Responsibility for the delay lies entirely at the feet of Catholic employers who abandoned the accepted practice of negotiating these matters to adopt a radical and discredited process of developing their own document that largely rewrote every clause and every condition to suit them.
That document was and continues to be flawed, almost fatally so.
While the Union has made significant progress in culling the most excessive parts of the original proposal a number of elements remain unacceptable to the Union and its members.
Employers are proposing a new ‘standards’ pay scale from 2016 with transitional arrangements phasing in the new scale until 2019.
As it currently stands the employer proposal would require those teachers classified up to Step 10 in 2016 to remain on their current step for an additional year. This issue has arisen late in the negotiations because of the lack of clarity of the various proposals put by employers late last year and the constant redrafting of their proposed classification and translocation clauses.
The IEU raised this specific translocation issue that has arisen in the current employer draft in the meetings of 23 January and on 23 February . We are now awaiting employer representatives to “get back to us”.
The current proposal also treats existing teachers differently to those who are new to Catholic schools.
Consider the treatment of this pair. Identical twins who completed a B Ed in 2014 and commenced full time work this year, one in a Catholic school and the other in a government school. Both succeed in achieving accreditation at Proficient level by the end of 2015. The teacher from the Department of Education and Communities moves to a Catholic school in 2016 and according to the employers’ proposal would be classified on the ‘proficient teacher’ Step equal to Step 9 on the current scale. The other twin who as at January 1, 2016 is at Step 6 would enjoy the privilege of remaining there for a further year and earn $10,000 less. Even if the existing employee moved to Step 7 they would earn significantly less.
This arrangement is simply unacceptable. CCER have undertaken to “get back to us” on the whole translocation issue, including the inequitable treatment.

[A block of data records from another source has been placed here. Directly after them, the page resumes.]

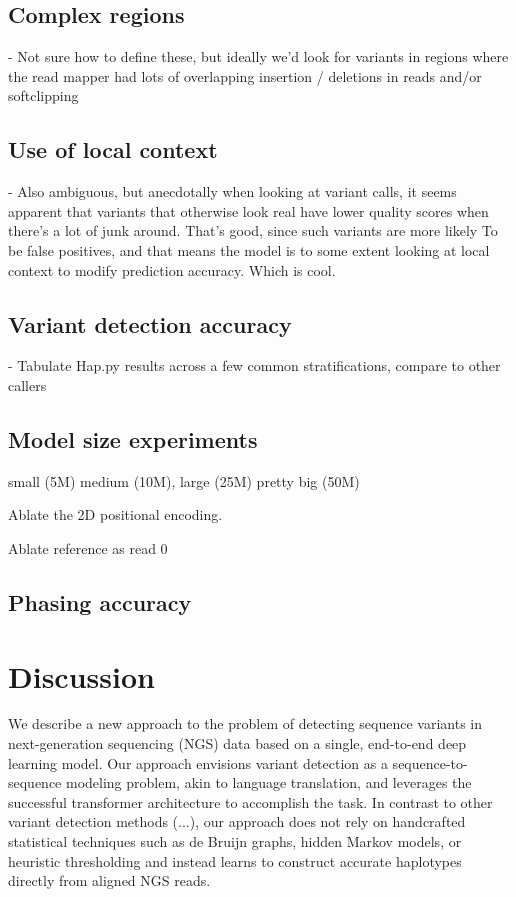 \documentclass[]{article}
\begin{document}
\subsection{Complex regions}
 - Not sure how to define these, but ideally we'd look for variants in regions where the read mapper had
 lots of overlapping insertion / deletions in reads and/or softclipping

\subsection{Use of local context}
 - Also ambiguous, but anecdotally when looking at variant calls, it seems apparent that variants that otherwise look real have lower quality scores when there's a lot of junk around. That's good, since such variants are more likely To
 be false positives, and that means the model is to some extent looking at local context to modify prediction accuracy. Which is cool. 


\subsection{Variant detection accuracy}

 - Tabulate Hap.py results across a few common stratifications, compare to other callers




\subsection{Model size experiments}

 small (5M) medium (10M), large (25M) pretty big (50M)

 
 Ablate the 2D positional encoding.

 Ablate reference as read 0 
 
 \subsection{Phasing accuracy}



 \section{Discussion}

We describe a new approach to the problem of detecting sequence variants in next-generation sequencing (NGS) data based on a single, end-to-end deep learning model. Our approach envisions variant detection as a sequence-to-sequence modeling problem, akin to language translation, and leverages the successful transformer architecture to accomplish the task. In contrast to other variant detection methods (...), our approach does not rely on handcrafted statistical techniques such as de Bruijn graphs, hidden Markov models, or heuristic thresholding and instead learns to construct accurate haplotypes directly from aligned NGS reads. 
 
\end{document}
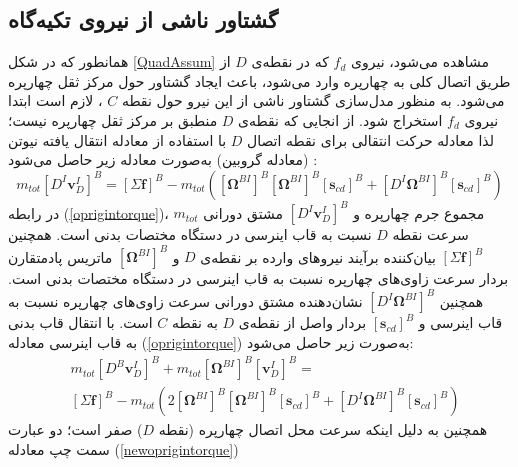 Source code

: \subsection{گشتاور ناشی از نیروی تكیه‌گاه}\label{sec:edgemoment}
همانطور که در شكل \ref{QuadAssum} مشاهده می‌شود، نیروی
$f_d$
که در نقطه‌ی 
$D$
از طریق اتصال کلی به چهارپره وارد می‌شود، باعث ایجاد گشتاور حول مرکز ثقل چهارپره می‌شود. به منظور مدل‌سازی گشتاور ناشی از این نیرو حول نقطه
$C$
، لازم است ابتدا نیروی
$f_d$
استخراج شود. از انجایی که نقطه‌ی
$D$
منطبق بر مرکز ثقل چهارپره نیست؛ لذا معادله حرکت انتقالی برای نقطه اتصال
$D$
با استفاده از معادله انتقال یافته نیوتن (معادله گروبین) به‌صورت معادله زیر حاصل می‌شود
\cite{zipfel2000modeling}
:
\begin{equation}\label{oprigintorque}
	m_{tot} \left[D^I\boldsymbol v_D^I\right]^B = 
	\left[\Sigma \boldsymbol f\right]^B-m_{tot}\left(
	\left[\boldsymbol \Omega^{BI}\right]^B
	\left[\boldsymbol\Omega^{BI}\right]^B
	\left[\boldsymbol s_{cd}\right]^B+
	\left[D^I\boldsymbol\Omega^{BI}\right]^B
	\left[\boldsymbol s_{cd}\right]^B
	\right)
\end{equation}
در رابطه
(\ref{oprigintorque})، 
$m_{tot}$
مجموع جرم چهارپره و 
$\left[D^I\boldsymbol v_D^I\right]^B$
مشتق دورانی سرعت نقطه
$D$
نسبت به قاب اینرسی در دستگاه مختصات بدنی است. همچنین
$\left[\Sigma \boldsymbol f\right]^B$
بیان‌کننده برآیند نیروهای وارده بر نقطه‌ی
$D$
و
$\left[\boldsymbol\Omega^{BI}\right]^B$
ماتریس پادمتقارن بردار سرعت زاوی‌های چهارپره نسبت به قاب اینرسی در دستگاه مختصات بدنی است. همچنین
$\left[D^I\boldsymbol \Omega^{BI}\right]^B$
نشان‌دهنده مشتق دورانی سرعت زاوی‌های چهارپره نسبت به قاب اینرسی و 
$\left[\boldsymbol s_{cd}\right]^B$
بردار واصل از نقطه‌ی
$D$
به نقطه
$C$
است. با انتقال قاب بدنی به قاب اینرسی معادله 
(\ref{oprigintorque})
به‌صورت زیر حاصل می‌شود:
\begin{equation}
\begin{split}\label{newoprigintorque}
	&m_{tot} \left[D^B\boldsymbol v_D^I\right]^B +
	m_{tot}\left[\boldsymbol\Omega^{BI}\right]^B
	\left[\boldsymbol v_D^{I}\right]^B = \\
	&\left[\Sigma \boldsymbol f\right]^B-m_{tot}\left(2
	\left[\boldsymbol\Omega^{BI}\right]^B
	\left[\boldsymbol\Omega^{BI}\right]^B
	\left[\boldsymbol s_{cd}\right]^B+
	\left[D^I\boldsymbol\Omega^{BI}\right]^B
	\left[\boldsymbol s_{cd}\right]^B
	\right)
\end{split}
\end{equation}
همچنین به دلیل اینكه سرعت محل اتصال چهارپره (نقطه
$D$)
صفر است؛ دو عبارت سمت چپ معادله
(\ref{newoprigintorque})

Thousands of teachers who have been accredited at Proficient level would under the employers’ current proposal be translocated to the classification of ‘Graduate’ while pre-2004 teachers who hold no accreditation would be classified to high levels of ‘Proficient Teacher’. This is at best insensitive but many will see it as insulting.
Sick leave, lunch breaks and the operation of various ‘formulae’ continue to be in dispute. In all there are a dozen or so matters on which employers will “get back to us” following consultation with the 11 diocesan directors.